A further search of the area was conducted on the beach and a bushy area, leading to the discovery of 1 309 and three quarter-pounds of the drug, he said.The street value of this is estimated to be approximately $3.6 million. No arrests have been made as yet with the find, and investigations are ongoing.

Source: Advocate

It has always been puzzling to the BU household that a small country like Barbados where we are all known to be related, it seems, yet we have never been able to arrest any of the “big boys” who are obviously connected to the importation of drugs into our 21 x 14 island. If there was any doubt that most Barbadians are connected by bloodline in some form or fashion, it was exemplified in the recent accident on Joy Road, Horse Hill in the East Coast tragedy. Almost any Barbadian who came into contact after the accident confirmed having a close friend or was related to occupants of the coach which appeared to have suffered mechanical failure. The big question which all Barbadians must ask must be__why is our society silent on the “big boys” who are obviously circumventing the security barriers in place to detect crime. There is the obvious answer that Barbadians are scared to speak-out. Could it be that the value system of our people has deteriorated to the point where we have lost our ability to care? But without a doubt BU know that it has to do with the power of money, greed, the hungry, and our black Barbadian officials who continue to betray the country by accepting bribes.

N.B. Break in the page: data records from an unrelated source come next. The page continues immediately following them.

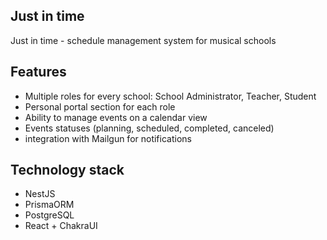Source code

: ## Just in time
Just in time - schedule management system for musical schools

## Features
 - Multiple roles for every school: School Administrator, Teacher, Student
 - Personal portal section for each role
 - Ability to manage events on a calendar view
 - Events statuses (planning, scheduled, completed, canceled)
 - integration with Mailgun for notifications

## Technology stack
 - NestJS
 - PrismaORM
 - PostgreSQL
 - React + ChakraUI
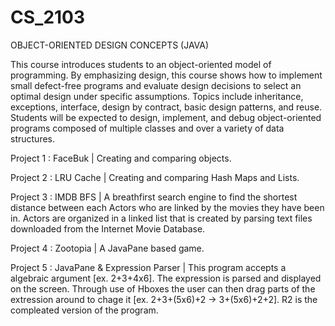 # CS_2103
OBJECT-ORIENTED DESIGN CONCEPTS (JAVA)

This course introduces students to an object-oriented model of programming. By emphasizing design, this course shows how to implement small defect-free programs and evaluate design decisions to select an optimal design under specific assumptions. Topics include inheritance, exceptions, interface, design by contract, basic design patterns, and reuse. Students will be expected to design, implement, and debug object-oriented programs composed of multiple classes and over a variety of data structures.

Project 1 : FaceBuk | 
Creating and comparing objects.

Project 2 : LRU Cache | 
Creating and comparing Hash Maps and Lists.
  
Project 3 : IMDB BFS | 
A breathfirst search engine to find the shortest distance between each Actors who are linked by the movies they have been in. Actors are organized in a linked list that is created by parsing text files downloaded from the Internet Movie Database.

Project 4 : Zootopia | 
A JavaPane based game.

Project 5 : JavaPane & Expression Parser | 
This program accepts a algebraic argument [ex. 2+3+4x6]. The expression is parsed and displayed on the screen. Through use of Hboxes the user can then drag parts of the extression around to chage it [ex. 2+3+(5x6)+2 -> 3+(5x6)+2+2]. R2 is the compleated version of the program.
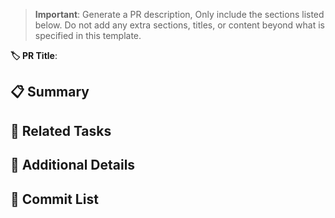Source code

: > **Important**: Generate a PR description, Only include the sections listed below. Do not add any extra sections, titles, or content beyond what is specified in this template.

**🏷️ PR Title**: <!-- Concise, descriptive title for the pull request -->

## 📋 Summary
<!-- Brief overview of what this PR accomplishes -->

## 🔗 Related Tasks
<!-- Task IDs with links and descriptions from commit messages -->
<!-- Format: [linked task id] - [task description] -->
<!-- Example 1: [#12345](https://app.clickup.com/t/12345) - Implement user authentication -->
<!-- Example 2: [CU-34234](https://app.clickup.com/t/34234) - the description for this task -->
<!-- Note: Merge duplicate task IDs and combine their descriptions into a single task entry -->

## 📝 Additional Details
<!-- Any relevant extra information for reviewers -->

## 📜 Commit List
<!-- List of commit titles in this PR with links -->
<!-- Format: [commit sha](commit-url) [commit title] -->
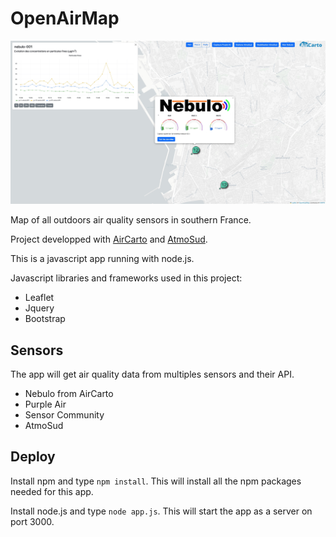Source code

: # OpenAirMap

![mapImage](app/img/example_OpenAirMap.jpg)

 Map of all outdoors air quality sensors in southern France.

 Project developped with [AirCarto](https://www.aircarto.fr) and [AtmoSud](https://www.atmosud.org/).

 This is a javascript app running with node.js.

 Javascript libraries and frameworks used in this project:

 * Leaflet
 * Jquery
 * Bootstrap

## Sensors

The app will get air quality data from multiples sensors and their API.

* Nebulo from AirCarto
* Purple Air
* Sensor Community
* AtmoSud


 ## Deploy


Install npm and type `npm install`. This will install all the npm packages needed for this app.

Install node.js and type `node app.js`. This will start the app as a server on port 3000.
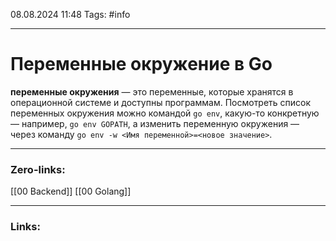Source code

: 08.08.2024 11:48
Tags: #info

---
# Переменные окружение в Go

**переменные окружения** — это переменные, которые хранятся в операционной системе и доступны программам. Посмотреть список переменных окружения можно командой `go env`, какую-то конкретную — например, `go env GOPATH`, а изменить переменную окружения — через команду `go env -w <Имя переменной>=<новое значение>`.

---
### Zero-links:
[[00 Backend]] [[00 Golang]]

---
### Links:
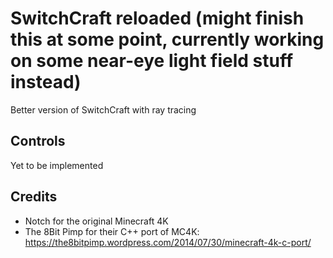 # SwitchCraft reloaded (might finish this at some point, currently working on some near-eye light field stuff instead)
Better version of SwitchCraft with ray tracing

## Controls
Yet to be implemented

## Credits
- Notch for the original Minecraft 4K
- The 8Bit Pimp for their C++ port of MC4K: https://the8bitpimp.wordpress.com/2014/07/30/minecraft-4k-c-port/
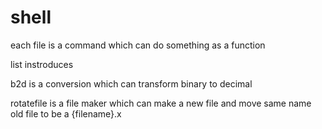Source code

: shell
=====

each file is a command which can do something as a function

list instroduces
  
  b2d is a conversion which can transform binary to decimal
  
  rotatefile is a file maker which can make a new file and move same name old file to be a {filename}.x 
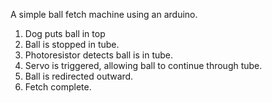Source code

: A simple ball fetch machine using an arduino.

1. Dog puts ball in top
2. Ball is stopped in tube.
3. Photoresistor detects ball is in tube.
4. Servo is triggered, allowing ball to continue through tube.
5. Ball is redirected outward.
6. Fetch complete.
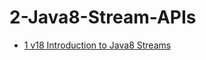 # 2-Java8-Stream-APIs

- [1 v18 Introduction to Java8 Streams](https://github.com/pawanmandhan/2-Java8-Stream-APIs/tree/master/src/main/java/com/v18)


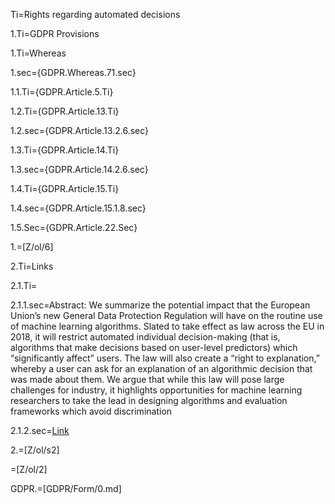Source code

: Ti=Rights regarding automated decisions

1.Ti=GDPR Provisions

1.Ti=Whereas

1.sec={GDPR.Whereas.71.sec}

1.1.Ti={GDPR.Article.5.Ti}


1.2.Ti={GDPR.Article.13.Ti}

1.2.sec={GDPR.Article.13.2.6.sec}


1.3.Ti={GDPR.Article.14.Ti}

1.3.sec={GDPR.Article.14.2.6.sec}

1.4.Ti={GDPR.Article.15.Ti}

1.4.sec={GDPR.Article.15.1.8.sec}

1.5.Sec={GDPR.Article.22.Sec}

1.=[Z/ol/6]

2.Ti=Links

2.1.Ti=

2.1.1.sec=Abstract: We summarize the potential impact that the European Union’s new General Data Protection Regulation will have on the routine use of machine learning algorithms. Slated to take effect as law across the EU in 2018, it will restrict automated individual decision-making (that is, algorithms that make decisions based on user-level predictors) which “significantly affect” users. The law will also create a “right to explanation,” whereby a user can ask for an explanation of an algorithmic decision that was made about them. We argue that while this law will pose large challenges for industry, it highlights opportunities for machine learning researchers to take the lead in designing algorithms and evaluation frameworks which avoid discrimination

2.1.2.sec=<a href="https://arxiv.org/pdf/1606.08813v2.pdf">Link</a>

2.=[Z/ol/s2]

=[Z/ol/2]

GDPR.=[GDPR/Form/0.md]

Ordinary Barbadians who are understandably afraid to speak-out must consider the alternative to remaining silent. As Barbadians, we have a responsibility to the current and future generations to ensure a wholesome society is guaranteed. So there is the catch-twenty-two situation; hear no evil, see no evil. But there is the long term effect this approach will have on our small and what has been to date a stable society. Looking at some of our Caribbean neighbors (Jamaica, Trinidad and Guyana) can confirm what our destination brings if we continue on the current path. Our fixation to attribute 100% blame on our politicians seems to be part of the problem. Each citizen in Barbados has a responsibility to do the right thing. Sometimes, it takes only one or two persons to step-up, which can have a significant difference on outcomes. If Barbadians who can be heard to boast of our rich education is to benefit, we must be able to translate our “high literacy” to create a wholesome society. If we fail to do so, then all of our boasts will echo shallow on our fields and hills which are fast becoming not our very own.

Our politicians are charged with making policy and our Police Force is charged with enforcing the laws. In recent times, the missing ingredient has been the influence and power of our people. The policies created by our politicians must be flavored with the dreams and aspirations of our people, and the Police Force will be as effective as the information and support given to it by our people. To BU, it seems that the next move is with the people of Barbados.